What is the remedy ? The remedy is self-evident, though it is impossible, in the present condition of Parliament, to say whether it can be carried. It is to limit Coercion to persons whom the Irish Government is in its conscience convinced are dangerous to the State,—that is, in fact, to seditious politi- cians; and to pass a law authorising the Judges, whenever a trial has resulted in an obvious failure of justice, to send the accused for trial before a Court of at least three Commissioners, sitting without a jury, and entitled to question the accused.

No man, however guilty, would then be deprived of his fair trial by his peers, until it had been shown past all question that his peers were either too prejudiced or too terrorised to give a verdict in accordance with the evidence. In such cases, he would be specially tried by a tribunal much more competent, and invested with a power which of itself would be a new protection for the innocent man.
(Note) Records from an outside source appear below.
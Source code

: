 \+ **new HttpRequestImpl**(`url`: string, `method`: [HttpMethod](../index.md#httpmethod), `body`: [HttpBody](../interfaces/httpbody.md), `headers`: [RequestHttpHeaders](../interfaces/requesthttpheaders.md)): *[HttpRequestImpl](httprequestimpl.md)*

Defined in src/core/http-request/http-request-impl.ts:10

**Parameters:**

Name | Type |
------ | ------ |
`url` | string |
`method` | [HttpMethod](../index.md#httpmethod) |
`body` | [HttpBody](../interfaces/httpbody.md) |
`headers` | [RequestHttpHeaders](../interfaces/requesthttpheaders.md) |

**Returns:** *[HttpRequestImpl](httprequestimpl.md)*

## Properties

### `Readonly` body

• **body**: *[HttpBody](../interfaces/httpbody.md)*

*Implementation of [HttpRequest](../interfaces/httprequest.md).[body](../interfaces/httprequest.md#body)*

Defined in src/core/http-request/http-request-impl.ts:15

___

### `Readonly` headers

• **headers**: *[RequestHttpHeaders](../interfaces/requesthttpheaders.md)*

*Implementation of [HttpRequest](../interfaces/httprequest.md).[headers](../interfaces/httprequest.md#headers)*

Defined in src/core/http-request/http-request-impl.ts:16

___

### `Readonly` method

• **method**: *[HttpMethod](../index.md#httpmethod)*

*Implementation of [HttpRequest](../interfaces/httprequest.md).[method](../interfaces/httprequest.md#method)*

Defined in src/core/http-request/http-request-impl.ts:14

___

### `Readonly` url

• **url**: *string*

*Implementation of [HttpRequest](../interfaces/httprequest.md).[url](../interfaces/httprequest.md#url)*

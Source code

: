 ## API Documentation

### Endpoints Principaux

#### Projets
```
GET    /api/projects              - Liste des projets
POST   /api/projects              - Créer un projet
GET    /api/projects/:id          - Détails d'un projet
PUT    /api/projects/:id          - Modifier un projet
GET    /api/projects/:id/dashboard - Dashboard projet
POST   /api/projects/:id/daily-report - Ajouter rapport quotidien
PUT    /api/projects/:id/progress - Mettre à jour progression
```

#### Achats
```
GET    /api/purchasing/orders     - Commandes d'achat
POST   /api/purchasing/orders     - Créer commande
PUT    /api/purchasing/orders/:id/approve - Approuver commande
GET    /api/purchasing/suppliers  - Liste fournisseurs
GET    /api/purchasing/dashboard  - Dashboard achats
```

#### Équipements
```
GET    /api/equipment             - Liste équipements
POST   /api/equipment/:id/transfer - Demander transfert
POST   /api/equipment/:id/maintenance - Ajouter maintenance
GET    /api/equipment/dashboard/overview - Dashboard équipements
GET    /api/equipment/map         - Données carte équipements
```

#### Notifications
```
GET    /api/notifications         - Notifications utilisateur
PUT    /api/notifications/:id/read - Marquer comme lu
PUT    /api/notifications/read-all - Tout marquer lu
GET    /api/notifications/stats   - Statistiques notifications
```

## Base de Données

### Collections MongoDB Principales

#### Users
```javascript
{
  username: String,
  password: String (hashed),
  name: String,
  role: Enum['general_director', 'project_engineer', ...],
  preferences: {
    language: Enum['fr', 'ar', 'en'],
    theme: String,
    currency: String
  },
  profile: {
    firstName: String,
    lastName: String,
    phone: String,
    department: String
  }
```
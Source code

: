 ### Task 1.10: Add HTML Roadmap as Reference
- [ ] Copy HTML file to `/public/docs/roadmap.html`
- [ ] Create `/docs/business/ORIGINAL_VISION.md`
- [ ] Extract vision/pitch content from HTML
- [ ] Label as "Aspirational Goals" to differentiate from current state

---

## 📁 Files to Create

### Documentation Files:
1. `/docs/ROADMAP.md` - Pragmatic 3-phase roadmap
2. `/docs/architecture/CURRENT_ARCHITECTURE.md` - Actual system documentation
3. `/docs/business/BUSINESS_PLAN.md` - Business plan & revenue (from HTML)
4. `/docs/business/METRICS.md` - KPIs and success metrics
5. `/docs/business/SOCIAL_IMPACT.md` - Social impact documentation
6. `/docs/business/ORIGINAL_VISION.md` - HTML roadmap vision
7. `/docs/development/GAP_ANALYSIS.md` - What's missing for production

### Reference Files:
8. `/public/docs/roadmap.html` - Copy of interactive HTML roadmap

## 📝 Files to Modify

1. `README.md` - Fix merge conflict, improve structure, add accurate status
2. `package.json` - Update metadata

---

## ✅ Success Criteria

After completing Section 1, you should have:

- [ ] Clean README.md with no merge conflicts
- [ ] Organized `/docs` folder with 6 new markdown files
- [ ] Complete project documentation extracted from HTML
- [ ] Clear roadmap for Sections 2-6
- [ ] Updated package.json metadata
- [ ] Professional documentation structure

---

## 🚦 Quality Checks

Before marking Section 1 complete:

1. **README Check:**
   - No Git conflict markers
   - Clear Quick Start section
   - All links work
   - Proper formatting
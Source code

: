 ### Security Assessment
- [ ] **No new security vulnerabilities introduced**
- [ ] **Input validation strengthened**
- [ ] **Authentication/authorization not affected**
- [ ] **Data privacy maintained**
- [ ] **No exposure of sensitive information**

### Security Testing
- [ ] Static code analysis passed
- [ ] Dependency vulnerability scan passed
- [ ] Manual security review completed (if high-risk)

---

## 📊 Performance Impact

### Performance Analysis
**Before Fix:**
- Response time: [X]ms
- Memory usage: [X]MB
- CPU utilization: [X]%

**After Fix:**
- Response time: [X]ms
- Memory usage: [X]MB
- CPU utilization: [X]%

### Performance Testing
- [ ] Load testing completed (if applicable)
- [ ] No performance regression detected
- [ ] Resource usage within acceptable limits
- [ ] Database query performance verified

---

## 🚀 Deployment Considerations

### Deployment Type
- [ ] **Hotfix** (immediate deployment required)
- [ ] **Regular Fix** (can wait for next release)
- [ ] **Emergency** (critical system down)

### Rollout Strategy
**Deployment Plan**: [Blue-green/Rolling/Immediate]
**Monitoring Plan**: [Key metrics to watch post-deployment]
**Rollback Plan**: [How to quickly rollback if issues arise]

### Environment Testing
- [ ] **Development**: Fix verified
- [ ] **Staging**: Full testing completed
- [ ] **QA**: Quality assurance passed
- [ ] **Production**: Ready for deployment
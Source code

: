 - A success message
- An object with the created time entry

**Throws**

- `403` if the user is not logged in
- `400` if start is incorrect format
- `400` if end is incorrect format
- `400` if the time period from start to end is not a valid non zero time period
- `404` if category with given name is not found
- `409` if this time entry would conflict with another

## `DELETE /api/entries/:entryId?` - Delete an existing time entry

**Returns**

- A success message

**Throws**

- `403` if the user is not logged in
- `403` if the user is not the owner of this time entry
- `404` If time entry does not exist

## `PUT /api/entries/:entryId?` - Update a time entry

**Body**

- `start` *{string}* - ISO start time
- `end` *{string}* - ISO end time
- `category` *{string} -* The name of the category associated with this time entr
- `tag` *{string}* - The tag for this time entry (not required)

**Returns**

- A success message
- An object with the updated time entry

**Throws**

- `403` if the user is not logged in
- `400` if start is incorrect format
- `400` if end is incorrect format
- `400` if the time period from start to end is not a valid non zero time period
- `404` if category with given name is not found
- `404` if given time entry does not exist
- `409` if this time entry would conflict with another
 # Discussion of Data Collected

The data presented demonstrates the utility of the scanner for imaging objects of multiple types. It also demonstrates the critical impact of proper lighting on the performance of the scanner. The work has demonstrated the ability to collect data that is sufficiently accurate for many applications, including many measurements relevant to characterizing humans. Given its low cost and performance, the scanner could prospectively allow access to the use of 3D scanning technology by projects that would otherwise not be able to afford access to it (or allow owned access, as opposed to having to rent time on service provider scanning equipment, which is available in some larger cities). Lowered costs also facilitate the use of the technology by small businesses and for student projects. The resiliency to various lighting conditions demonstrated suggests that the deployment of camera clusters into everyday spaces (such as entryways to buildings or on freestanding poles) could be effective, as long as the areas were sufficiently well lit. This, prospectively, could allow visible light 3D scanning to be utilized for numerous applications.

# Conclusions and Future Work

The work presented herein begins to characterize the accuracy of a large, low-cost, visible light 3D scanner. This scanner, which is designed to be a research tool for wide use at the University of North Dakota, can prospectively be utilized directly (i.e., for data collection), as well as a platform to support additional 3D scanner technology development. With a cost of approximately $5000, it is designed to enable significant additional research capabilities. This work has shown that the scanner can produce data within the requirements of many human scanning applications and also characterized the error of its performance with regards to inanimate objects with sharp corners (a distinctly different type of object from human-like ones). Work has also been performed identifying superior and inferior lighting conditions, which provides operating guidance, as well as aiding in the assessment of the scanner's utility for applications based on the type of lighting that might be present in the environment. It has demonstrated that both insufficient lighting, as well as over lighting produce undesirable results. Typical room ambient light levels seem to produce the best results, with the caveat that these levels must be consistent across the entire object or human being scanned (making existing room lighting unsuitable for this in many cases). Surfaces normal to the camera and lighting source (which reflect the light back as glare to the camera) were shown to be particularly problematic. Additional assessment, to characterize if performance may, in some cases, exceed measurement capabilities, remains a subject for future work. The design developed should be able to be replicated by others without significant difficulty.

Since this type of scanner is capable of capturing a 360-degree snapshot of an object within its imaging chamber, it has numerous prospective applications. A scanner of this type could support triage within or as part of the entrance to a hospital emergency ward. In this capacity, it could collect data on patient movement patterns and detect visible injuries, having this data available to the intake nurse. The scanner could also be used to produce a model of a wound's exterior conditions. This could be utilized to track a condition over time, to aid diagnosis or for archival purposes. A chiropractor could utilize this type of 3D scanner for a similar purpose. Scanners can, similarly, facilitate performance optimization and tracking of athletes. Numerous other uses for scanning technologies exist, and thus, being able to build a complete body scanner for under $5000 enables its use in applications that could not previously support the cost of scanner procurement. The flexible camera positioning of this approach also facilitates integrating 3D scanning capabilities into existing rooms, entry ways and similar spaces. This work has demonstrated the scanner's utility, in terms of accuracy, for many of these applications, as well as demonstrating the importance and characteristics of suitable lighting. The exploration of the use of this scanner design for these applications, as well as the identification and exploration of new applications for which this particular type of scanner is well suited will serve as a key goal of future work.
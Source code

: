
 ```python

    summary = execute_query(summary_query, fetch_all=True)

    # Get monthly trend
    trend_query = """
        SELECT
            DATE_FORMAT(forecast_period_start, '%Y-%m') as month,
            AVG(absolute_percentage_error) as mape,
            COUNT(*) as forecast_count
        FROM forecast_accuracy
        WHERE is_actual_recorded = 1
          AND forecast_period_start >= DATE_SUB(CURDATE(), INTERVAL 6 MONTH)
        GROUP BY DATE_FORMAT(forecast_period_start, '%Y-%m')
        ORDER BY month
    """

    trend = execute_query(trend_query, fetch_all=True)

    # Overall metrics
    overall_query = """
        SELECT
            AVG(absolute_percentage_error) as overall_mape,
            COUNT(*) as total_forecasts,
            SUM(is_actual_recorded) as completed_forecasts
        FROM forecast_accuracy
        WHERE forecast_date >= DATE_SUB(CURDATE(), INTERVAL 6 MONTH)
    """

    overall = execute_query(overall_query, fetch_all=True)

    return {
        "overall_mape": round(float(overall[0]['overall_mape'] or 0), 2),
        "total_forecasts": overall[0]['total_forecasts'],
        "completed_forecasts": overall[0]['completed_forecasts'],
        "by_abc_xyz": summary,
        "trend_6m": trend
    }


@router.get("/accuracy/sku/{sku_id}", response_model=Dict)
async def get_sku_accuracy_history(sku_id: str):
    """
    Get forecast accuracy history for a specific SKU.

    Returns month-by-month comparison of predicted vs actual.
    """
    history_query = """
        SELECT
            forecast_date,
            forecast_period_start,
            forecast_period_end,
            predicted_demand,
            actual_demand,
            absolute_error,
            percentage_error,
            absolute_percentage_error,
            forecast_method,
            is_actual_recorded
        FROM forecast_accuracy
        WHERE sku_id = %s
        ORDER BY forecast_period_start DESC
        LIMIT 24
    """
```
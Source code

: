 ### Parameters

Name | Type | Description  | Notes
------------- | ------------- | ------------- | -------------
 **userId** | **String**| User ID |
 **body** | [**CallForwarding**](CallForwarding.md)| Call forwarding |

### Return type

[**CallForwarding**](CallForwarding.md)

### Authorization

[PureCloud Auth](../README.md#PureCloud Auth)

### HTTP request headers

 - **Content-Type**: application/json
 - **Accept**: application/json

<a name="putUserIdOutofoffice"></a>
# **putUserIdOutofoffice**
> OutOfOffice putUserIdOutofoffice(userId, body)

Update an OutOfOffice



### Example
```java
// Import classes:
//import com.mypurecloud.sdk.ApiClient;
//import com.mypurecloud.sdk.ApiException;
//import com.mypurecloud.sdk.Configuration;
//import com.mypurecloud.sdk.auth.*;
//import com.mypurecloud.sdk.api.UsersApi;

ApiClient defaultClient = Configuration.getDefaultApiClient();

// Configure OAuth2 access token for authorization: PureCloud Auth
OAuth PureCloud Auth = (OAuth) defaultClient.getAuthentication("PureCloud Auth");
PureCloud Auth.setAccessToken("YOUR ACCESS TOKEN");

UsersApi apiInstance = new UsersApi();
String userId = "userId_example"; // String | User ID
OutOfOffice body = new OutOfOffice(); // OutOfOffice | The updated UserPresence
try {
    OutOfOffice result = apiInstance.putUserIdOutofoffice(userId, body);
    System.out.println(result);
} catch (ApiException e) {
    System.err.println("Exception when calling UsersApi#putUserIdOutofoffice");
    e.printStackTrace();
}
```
Juries, we believe, would feel this Crown Appeal as an immense protection against terrorism, acquittal, unless justified by facts, becoming useless ; while criminals would be once more frightened by the law, which now, they hope and believe, either will fail to work, or at worst will condemn them only to a few months of not unpleasing detention in honourable captivity. That such a method would in six months restore the authority of law, we fully believe, but whether Government, in the present state of parties, could hope for its adoption, we are unable to decide. If not, there is nothing for it but to leave Government absolute, meet each case when it arises, and trust to the old certainty that no form of lawlessness not supported by the instinctive con- science will ever in the end prevail against the steady applica- tion of law. We cannot approve the Coercion Act even now, but to say that it is the negation of law is nonsense. Mr. Forster has no power under it beyond the one which, under the name of preventive arrest, is entrusted to the magistracy over one-half of the civilised world, including States like Switzerland and Holland.